- [Work to complete]
Copy every line that holds the string "Platform" from the data below.
##### Provided information
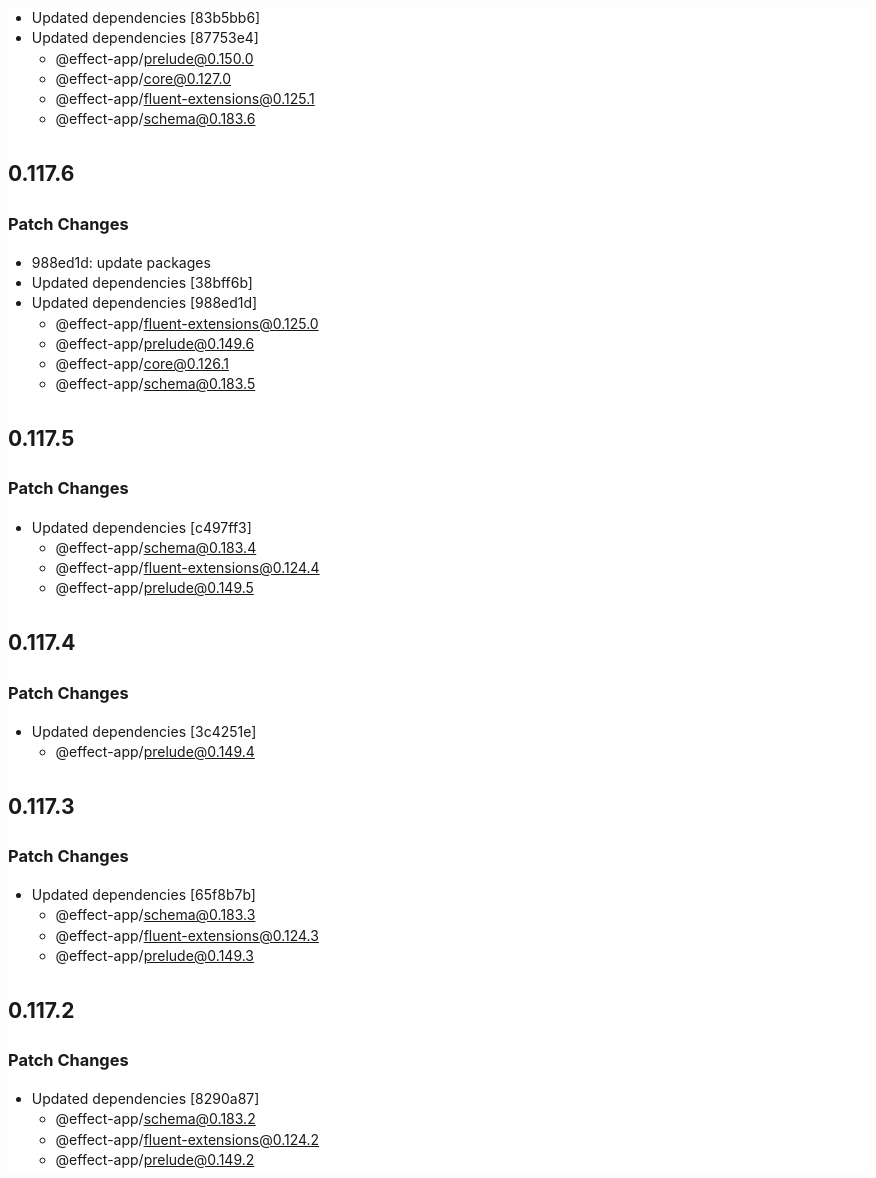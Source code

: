 - Updated dependencies [83b5bb6]
- Updated dependencies [87753e4]
  - @effect-app/prelude@0.150.0
  - @effect-app/core@0.127.0
  - @effect-app/fluent-extensions@0.125.1
  - @effect-app/schema@0.183.6

## 0.117.6

### Patch Changes

- 988ed1d: update packages
- Updated dependencies [38bff6b]
- Updated dependencies [988ed1d]
  - @effect-app/fluent-extensions@0.125.0
  - @effect-app/prelude@0.149.6
  - @effect-app/core@0.126.1
  - @effect-app/schema@0.183.5

## 0.117.5

### Patch Changes

- Updated dependencies [c497ff3]
  - @effect-app/schema@0.183.4
  - @effect-app/fluent-extensions@0.124.4
  - @effect-app/prelude@0.149.5

## 0.117.4

### Patch Changes

- Updated dependencies [3c4251e]
  - @effect-app/prelude@0.149.4

## 0.117.3

### Patch Changes

- Updated dependencies [65f8b7b]
  - @effect-app/schema@0.183.3
  - @effect-app/fluent-extensions@0.124.3
  - @effect-app/prelude@0.149.3

## 0.117.2

### Patch Changes

- Updated dependencies [8290a87]
  - @effect-app/schema@0.183.2
  - @effect-app/fluent-extensions@0.124.2
  - @effect-app/prelude@0.149.2
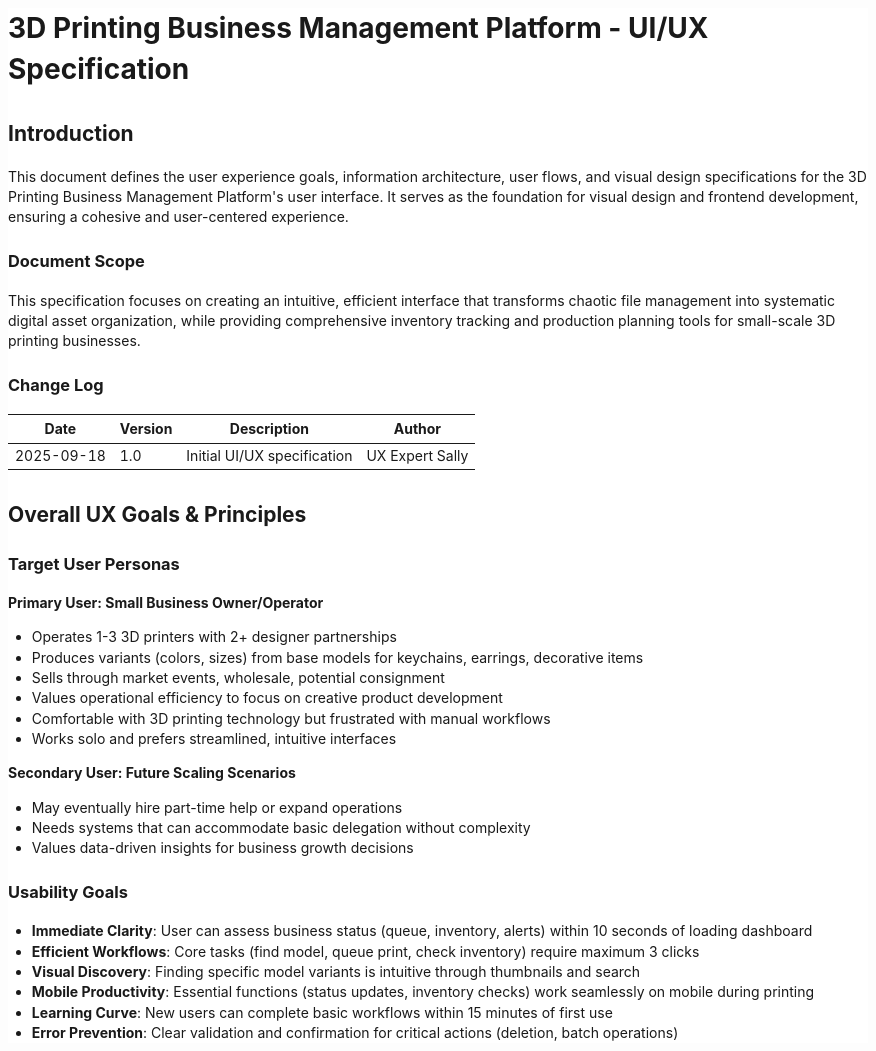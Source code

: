 # 3D Printing Business Management Platform - UI/UX Specification

## Introduction

This document defines the user experience goals, information architecture, user flows, and visual design specifications for the 3D Printing Business Management Platform's user interface. It serves as the foundation for visual design and frontend development, ensuring a cohesive and user-centered experience.

### Document Scope

This specification focuses on creating an intuitive, efficient interface that transforms chaotic file management into systematic digital asset organization, while providing comprehensive inventory tracking and production planning tools for small-scale 3D printing businesses.

### Change Log

| Date       | Version | Description                 | Author          |
| ---------- | ------- | --------------------------- | --------------- |
| 2025-09-18 | 1.0     | Initial UI/UX specification | UX Expert Sally |

## Overall UX Goals & Principles

### Target User Personas

**Primary User: Small Business Owner/Operator**

- Operates 1-3 3D printers with 2+ designer partnerships
- Produces variants (colors, sizes) from base models for keychains, earrings, decorative items
- Sells through market events, wholesale, potential consignment
- Values operational efficiency to focus on creative product development
- Comfortable with 3D printing technology but frustrated with manual workflows
- Works solo and prefers streamlined, intuitive interfaces

**Secondary User: Future Scaling Scenarios**

- May eventually hire part-time help or expand operations
- Needs systems that can accommodate basic delegation without complexity
- Values data-driven insights for business growth decisions

### Usability Goals

- **Immediate Clarity**: User can assess business status (queue, inventory, alerts) within 10 seconds of loading dashboard
- **Efficient Workflows**: Core tasks (find model, queue print, check inventory) require maximum 3 clicks
- **Visual Discovery**: Finding specific model variants is intuitive through thumbnails and search
- **Mobile Productivity**: Essential functions (status updates, inventory checks) work seamlessly on mobile during printing
- **Learning Curve**: New users can complete basic workflows within 15 minutes of first use
- **Error Prevention**: Clear validation and confirmation for critical actions (deletion, batch operations)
##########
- [Written answer]
: # 3D Printing Business Management Platform - UI/UX Specification
This document defines the user experience goals, information architecture, user flows, and visual design specifications for the 3D Printing Business Management Platform's user interface. It serves as the foundation for visual design and frontend development, ensuring a cohesive and user-centered experience.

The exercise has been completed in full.